His first chance to visit this cold continent came when he was twenty-six. He joined an expedition headed by British explorer Ernest Shackleton. The team was the first to climb to the top of Mount Erebus, Antarctica’s active volcano, and the first to reach the magnetic south pole.
This new frontier had Mawson in its spell and he knew he had to return.
And in 1911 when he was 30, he did just that – as leader of the first Australasian Expedition to Antarctica. His aim was to map and explore the coastal area of Antarctica closest to Australia. Mawson selected his team and in the ship ‘Aurora’ they sailed through 1,500 kilometers of pack ice to the Antarctic coast. Their first job was to build a hut which they named “Home of the Blizzard” because three hundred kilometer per hour winds blew men off their feet. They were the most fearsome gales on the planet.
From their camp in Spring 1912 several parties of explorers set out on foot.
Mawson took with him, Swiss scientist Dr. Xavier Mertz and Lieutenant Belgrave Ninnis and a team of Greenland huskies pulled their sleds. Film maker, David Parer, re-created their journey in his film ‘Douglas Mawson The Survivor’. Mawson’s party traveled east for over a thousand kilometers mapping the coastline, collecting geological samples and discovering huge glaciers. But despite their success the journey proved tragic.
Fighting appalling weather and poor light, the trio had to drag themselves and their supplies around crevasses and slippery ice covered rock. Just five weeks into the journey Ninnis disappeared down a deep crevasse with a team of dogs and the sled carrying most of the food. Mawson and Mertz had to turn back and in order to survive they were forced to shoot and eat the remaining huskies.

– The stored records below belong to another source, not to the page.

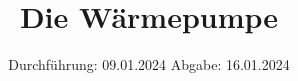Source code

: 

\subject{V206}
\title{Die Wärmepumpe}
\date{%
  Durchführung: 09.01.2024
  \hspace{3em}
  Abgabe: 16.01.2024
}



\maketitle
\thispagestyle{empty}
\tableofcontents
\newpage






\printbibliography{}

Mertz became sick and increasingly weak and he too died.
Mawson was near death – his feet were bloody, his skin was falling away and he had lost a lot of weight.
He would never know that what killed Mertz and made him sick was toxic levels of vitamin A from the dogs’ livers they had eaten. When he feel into a crevasse, he was saved by a rope. He later wrote in his diary he felt tempted to give up – to cut the rope that held him.
But time and time again Mawson felt the presence of a spirit and found the strength to continue. He sawed his sled in half and dragged his poisoned body over more than one hundred and sixty kilometers of blizzard-swept ice and snow…to finally reach the safety of expedition headquarters.
His epic trek was described as the greatest story of lone survival in polar exploration. When he returned to Adelaide, he was knighted for his contribution to our scientific understanding of Antarctica.
In 1914 he married Paquita Delprat the woman he often thought of throughout his Antarctic ordeal. Mawson loved to have his family around him and his two daughters came to know the qualities that made him a great leader.
“He was always interested in anything we were doing…really interested in promoting our activities without bossing us around.” (Patricia Thomas, Daughter)
In 1929 and 1931 Mawson headed two more voyages to the Antarctic. This time concentrating on oceanography and marine biology. They resulted in Australia claiming 42 percent of Antarctica as Australian Territory – an area the size of Australia without Queensland.
For the rest of his life Sir Douglas worked as Professor of Geology at the University of Adelaide and was involved in forestry, farming and the conservation of the unique wildlife in our oceans.
He died in 1958 at the age of 76.
Sir Douglas Mawson’s research has contributed to our knowledge of the world… his life has taught us something about the strength of the human spirit.